>>>

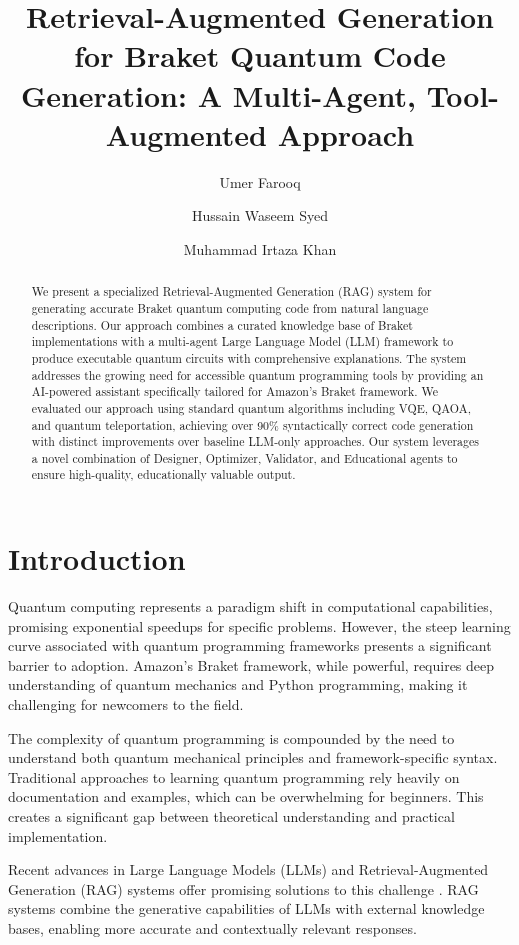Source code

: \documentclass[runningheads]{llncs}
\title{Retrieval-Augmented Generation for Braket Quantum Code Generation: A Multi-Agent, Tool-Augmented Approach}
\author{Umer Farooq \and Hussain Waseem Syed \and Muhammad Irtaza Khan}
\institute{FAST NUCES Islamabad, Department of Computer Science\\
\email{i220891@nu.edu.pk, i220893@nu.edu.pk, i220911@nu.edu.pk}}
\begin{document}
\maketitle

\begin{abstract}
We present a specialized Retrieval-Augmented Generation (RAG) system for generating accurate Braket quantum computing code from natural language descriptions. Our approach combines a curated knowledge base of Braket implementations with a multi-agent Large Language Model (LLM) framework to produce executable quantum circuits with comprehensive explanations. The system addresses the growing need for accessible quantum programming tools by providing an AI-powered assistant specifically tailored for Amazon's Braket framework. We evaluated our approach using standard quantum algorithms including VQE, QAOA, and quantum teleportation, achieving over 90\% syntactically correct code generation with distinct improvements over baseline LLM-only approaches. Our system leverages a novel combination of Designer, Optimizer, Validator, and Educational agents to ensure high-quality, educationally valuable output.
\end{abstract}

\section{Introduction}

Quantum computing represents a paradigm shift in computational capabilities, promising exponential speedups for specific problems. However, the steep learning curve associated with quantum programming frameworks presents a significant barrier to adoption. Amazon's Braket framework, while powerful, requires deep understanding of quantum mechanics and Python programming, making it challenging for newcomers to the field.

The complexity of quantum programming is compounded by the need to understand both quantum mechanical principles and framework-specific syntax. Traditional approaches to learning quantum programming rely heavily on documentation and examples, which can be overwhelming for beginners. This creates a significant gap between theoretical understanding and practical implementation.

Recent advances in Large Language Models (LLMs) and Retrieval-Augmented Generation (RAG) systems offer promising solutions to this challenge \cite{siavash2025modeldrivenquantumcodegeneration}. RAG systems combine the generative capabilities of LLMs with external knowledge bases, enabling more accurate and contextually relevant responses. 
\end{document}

<<<
>>>

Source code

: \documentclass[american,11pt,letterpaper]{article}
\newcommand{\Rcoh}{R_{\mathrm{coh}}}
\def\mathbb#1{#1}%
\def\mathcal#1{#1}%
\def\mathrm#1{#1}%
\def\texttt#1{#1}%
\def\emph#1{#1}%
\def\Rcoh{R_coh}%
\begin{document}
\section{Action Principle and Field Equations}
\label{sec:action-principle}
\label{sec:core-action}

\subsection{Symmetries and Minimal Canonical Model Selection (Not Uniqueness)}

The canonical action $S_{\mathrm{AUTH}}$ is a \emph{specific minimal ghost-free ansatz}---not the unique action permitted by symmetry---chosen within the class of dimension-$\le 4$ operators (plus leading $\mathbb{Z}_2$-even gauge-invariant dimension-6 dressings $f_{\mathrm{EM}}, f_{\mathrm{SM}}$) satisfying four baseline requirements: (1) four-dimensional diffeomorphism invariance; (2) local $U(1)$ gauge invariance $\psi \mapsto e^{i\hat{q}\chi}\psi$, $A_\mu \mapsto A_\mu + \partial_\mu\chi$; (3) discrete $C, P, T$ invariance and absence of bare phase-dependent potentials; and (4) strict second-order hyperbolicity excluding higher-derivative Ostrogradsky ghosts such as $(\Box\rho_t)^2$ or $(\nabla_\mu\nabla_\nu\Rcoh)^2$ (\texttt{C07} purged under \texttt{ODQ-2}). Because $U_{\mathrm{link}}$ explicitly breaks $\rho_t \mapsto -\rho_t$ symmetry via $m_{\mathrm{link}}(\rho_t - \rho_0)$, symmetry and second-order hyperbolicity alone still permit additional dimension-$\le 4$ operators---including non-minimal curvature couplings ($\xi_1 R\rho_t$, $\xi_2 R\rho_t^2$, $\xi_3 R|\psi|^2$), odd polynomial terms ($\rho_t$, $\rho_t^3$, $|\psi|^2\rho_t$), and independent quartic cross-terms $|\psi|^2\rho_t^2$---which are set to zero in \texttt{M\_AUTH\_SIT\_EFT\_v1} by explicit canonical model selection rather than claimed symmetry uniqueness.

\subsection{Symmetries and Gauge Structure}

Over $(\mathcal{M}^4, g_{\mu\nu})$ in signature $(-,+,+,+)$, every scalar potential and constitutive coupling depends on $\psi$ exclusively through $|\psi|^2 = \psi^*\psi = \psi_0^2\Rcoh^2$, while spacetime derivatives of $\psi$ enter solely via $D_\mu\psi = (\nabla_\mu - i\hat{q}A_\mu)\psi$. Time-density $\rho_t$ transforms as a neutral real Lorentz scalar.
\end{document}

<<<

[WHAT IS REQUIRED] Look through the entries above for the word "subsection". Copy every line where it shows up.

[ANSWER TO THIS TASK]
\subsection{Symmetries and Minimal Canonical Model Selection (Not Uniqueness)}
\subsection{Symmetries and Gauge Structure}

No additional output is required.